The Quix SDK allows you to do manual checkpointing when you read data from a Topic. This gives you the ability to inform the Message Broker that you have already processed messages up to one point, usually called a checkpoint.

This is a very important concept when you are developing high-performance, streaming applications, processing tons of data in memory. You don’t want to persist a state for each message received because it would cause an unaffordable processing cost, slowing down your streaming speeds and performance.

Checkpointing lets you do some of this costly processing at a very low frequency, without having to worry about losing data. If, for some reason, your process is restarted or crashes and you haven’t saved all the in-memory data you are processing, the Message Broker will resend all the messages from the last Checkpoint when you reconnect to the topic.

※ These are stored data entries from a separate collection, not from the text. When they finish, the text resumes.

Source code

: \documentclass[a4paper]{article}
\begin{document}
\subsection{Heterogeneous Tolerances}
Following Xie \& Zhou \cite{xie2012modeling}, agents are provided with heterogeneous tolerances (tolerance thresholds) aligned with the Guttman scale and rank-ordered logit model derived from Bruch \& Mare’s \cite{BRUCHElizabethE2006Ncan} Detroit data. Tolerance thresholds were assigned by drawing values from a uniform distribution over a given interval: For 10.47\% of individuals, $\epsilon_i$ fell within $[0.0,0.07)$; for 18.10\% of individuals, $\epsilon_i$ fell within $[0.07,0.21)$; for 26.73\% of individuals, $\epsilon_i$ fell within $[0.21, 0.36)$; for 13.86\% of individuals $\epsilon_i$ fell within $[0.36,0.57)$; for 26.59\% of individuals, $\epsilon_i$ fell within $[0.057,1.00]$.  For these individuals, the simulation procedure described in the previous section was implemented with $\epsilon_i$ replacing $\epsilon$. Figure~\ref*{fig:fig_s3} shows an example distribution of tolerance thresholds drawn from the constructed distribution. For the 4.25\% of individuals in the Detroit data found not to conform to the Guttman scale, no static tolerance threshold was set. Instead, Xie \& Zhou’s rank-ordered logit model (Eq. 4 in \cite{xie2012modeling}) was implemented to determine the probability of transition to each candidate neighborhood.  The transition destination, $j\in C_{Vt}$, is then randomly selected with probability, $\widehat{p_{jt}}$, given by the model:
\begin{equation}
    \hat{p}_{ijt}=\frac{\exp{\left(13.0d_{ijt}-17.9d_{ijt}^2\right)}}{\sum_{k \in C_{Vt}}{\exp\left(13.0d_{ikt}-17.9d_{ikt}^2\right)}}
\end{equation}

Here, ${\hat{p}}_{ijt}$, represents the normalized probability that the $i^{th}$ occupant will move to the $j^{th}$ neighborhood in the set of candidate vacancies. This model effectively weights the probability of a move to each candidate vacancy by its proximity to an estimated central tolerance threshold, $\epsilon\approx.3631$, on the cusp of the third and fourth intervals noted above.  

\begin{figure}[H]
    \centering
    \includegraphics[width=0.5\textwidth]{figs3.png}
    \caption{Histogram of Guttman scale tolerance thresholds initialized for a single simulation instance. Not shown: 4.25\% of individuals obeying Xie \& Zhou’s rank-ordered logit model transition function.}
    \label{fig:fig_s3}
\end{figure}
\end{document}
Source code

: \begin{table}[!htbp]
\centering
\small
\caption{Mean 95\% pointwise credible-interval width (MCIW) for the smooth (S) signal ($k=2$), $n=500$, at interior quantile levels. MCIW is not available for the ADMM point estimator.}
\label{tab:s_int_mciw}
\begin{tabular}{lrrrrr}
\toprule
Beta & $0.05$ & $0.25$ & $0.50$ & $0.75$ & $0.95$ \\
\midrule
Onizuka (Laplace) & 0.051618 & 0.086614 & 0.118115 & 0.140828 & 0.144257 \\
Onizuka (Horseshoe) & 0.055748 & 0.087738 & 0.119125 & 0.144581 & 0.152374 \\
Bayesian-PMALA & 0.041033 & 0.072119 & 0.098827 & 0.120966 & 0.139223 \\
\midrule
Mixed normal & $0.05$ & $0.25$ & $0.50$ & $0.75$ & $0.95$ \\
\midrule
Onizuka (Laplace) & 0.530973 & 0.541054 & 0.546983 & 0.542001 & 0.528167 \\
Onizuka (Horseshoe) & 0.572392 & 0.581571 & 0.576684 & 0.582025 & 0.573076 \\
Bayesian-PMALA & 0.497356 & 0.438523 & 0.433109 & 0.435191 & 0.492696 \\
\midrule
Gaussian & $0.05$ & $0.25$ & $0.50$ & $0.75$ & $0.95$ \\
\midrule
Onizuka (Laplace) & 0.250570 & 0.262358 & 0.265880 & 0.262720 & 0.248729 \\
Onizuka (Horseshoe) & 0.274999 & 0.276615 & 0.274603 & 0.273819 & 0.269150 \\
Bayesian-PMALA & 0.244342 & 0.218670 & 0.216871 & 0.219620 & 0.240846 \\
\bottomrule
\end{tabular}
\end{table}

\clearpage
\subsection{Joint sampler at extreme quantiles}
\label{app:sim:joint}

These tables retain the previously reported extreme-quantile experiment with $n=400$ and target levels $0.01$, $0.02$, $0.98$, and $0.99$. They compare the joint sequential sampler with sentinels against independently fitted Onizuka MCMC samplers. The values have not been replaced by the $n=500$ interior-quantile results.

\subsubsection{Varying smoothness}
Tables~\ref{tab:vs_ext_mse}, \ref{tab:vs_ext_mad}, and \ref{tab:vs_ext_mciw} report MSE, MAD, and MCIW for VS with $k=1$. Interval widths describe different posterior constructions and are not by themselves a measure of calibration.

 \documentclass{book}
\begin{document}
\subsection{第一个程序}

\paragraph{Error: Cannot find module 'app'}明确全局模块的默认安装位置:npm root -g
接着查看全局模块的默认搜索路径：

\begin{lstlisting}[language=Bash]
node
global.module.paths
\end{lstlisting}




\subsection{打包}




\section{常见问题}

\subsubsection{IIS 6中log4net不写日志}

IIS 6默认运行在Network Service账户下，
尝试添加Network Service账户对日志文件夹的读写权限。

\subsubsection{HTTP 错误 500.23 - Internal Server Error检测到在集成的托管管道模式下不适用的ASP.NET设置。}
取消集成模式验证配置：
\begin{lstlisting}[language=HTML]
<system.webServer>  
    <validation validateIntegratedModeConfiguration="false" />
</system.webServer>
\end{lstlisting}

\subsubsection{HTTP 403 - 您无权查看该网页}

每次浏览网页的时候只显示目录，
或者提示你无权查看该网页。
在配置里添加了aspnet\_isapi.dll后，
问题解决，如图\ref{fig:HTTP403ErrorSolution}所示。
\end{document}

Refer to the Committing / checkpointing section of this documentation to find out how to do Checkpointing when reading data with the Quix Sdk.

Checkpointing example

Let’s explain the checkpointing concept and its benefits with an easy example.

One process is reading and processing data, without saving its state after each input message. This allows good performance and high throughtput of the service but, without checkpointing, risks data loss in the case of failure.

  1. The process reads the first four messages, keeping its state in memory.

    Figure 1. Reading first four messages
  2. The process commits the messages of the topic (checkpointing) just after reading the first four and saves the in-memory state to the database.

    Figure 2. Checkpointing marking messages already processed
  3. The process reads the next four messages, but it crashes just after that, without time to commit the messages. This will not result in data loss because it will begin from the last checkpoint after it restarts.

    Figure 3. Process crashes without commiting last messages
  4. The process restarts and reopens the input topic. It will start reading messages from the last checkpoint resulting in no data loss from the previous crash.

    Figure 4. Process recover itself after restart
  5. The process resumes reading the next five messages, keeping its state in memory.

    Figure 5. Process resumes reading next five messages
  6. The process commits the messages of the topic just after reading the previous five messages and saves the in-memory state to the database.